As an investment adviser I am often the first person to bring to the attention of senior management and the boards of directors about the various ethical and legal problems that are occurring within the organization. One of my most favorite cases that has been cited in many law journals, as well as in media reports, involve conflicts of interest that have come about due to the investment adviser having contact with certain clients. This article discusses the Employment Practices Act, Investment Adviser Law, and Whistleblower Protection Rule, which were primarily responsible for exposing these unethical behaviors.
As an investment adviser I am very aware of the regulatory compliance requirements that we must meet. I am also very concerned when my client is not receiving the full benefits of their investment because of some unethical actions by the investment adviser. I see these acts as a violation of our clients right to receive a fair return on their investment.
There are a few different types of regulatory compliance that all investment advisers must adhere to. First, each of us must make a good faith effort to provide a competent and appropriate advice to our clients. Second, we must make certain that any advice that we provide is based on information that we have deemed appropriate and reliable. Finally, all of us must maintain records that clearly show that we met all of our obligations in regards to our investment advice and investment recommendations to our clients. These records are referred to as Disclosure Documents or Disclosures.
In terms of the Employment Practices Act it states that all employment practices must be in a non discriminatory manner. This means that an employer may not make hiring decisions based on race, color, nationality, religion, age, sex, or disability. Also, they may not ask questions about an applicant's citizenship status or require potential employees to falsify their immigration or legal records. An investment adviser who engages in illegal activities or engages in discrimination may be subject to disciplinary action or even be fired.
According to the Investment Adviser Law on Whistleblower, an investment adviser who brings forth false information or advice in the course of his or her professional duties may be subjected to criminal prosecution. In addition to being subjected to legal action, the person could also find themselves on the witness stand in a civil court proceedings. The law also provides an investment adviser who obtains private information for their own private purposes with a statutory duty to protect such information. For MAH Advising
, if an investment adviser breaks the law by trying to recruit clients using non-lawyers, they may face criminal fines and be required to pay damages. In some instances, the law on whistle blowing provides protection to the adviser as well as the client.
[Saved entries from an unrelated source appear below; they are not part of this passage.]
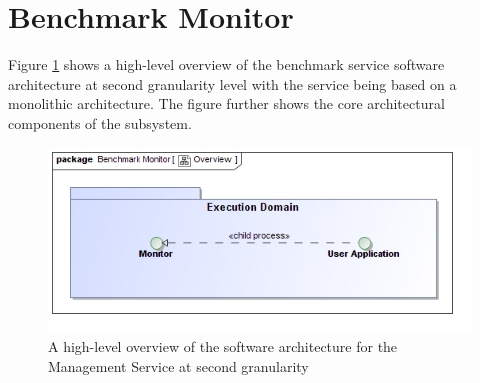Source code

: \section{Benchmark Monitor}
Figure \ref{fig:benchmarkSoftwareArchitecture} shows a high-level overview of
the benchmark service software architecture at second granularity level with the
service being based on a monolithic architecture. The figure further shows the core
architectural components of the subsystem.
\begin{figure}[H]
  \begin{center}
  \includegraphics[scale=0.4]{../Diagrams and Charts/Overview/BenchmarkInfrastructure.jpg}
  \caption{A high-level overview of the software architecture for the Management Service at second granularity}
  \label{fig:benchmarkSoftwareArchitecture}
  \end{center}
\end{figure}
It should be noted however, that there are many instances in which the employment of an investment adviser may not necessarily be covered by the employment law on whistleblower. For example, an investment adviser may engage in trade in securities or futures but not be considered an investment adviser. In such cases, the person would need to have engaged in investment advising services for the employer or the entity for which they work for to be found fit to be an employment adviser. In addition, there are some professions such as the banking industry that do not require an investment adviser to have a law degree. This is due to the fact that the profession requires individuals to have certain attributes such as money management skills.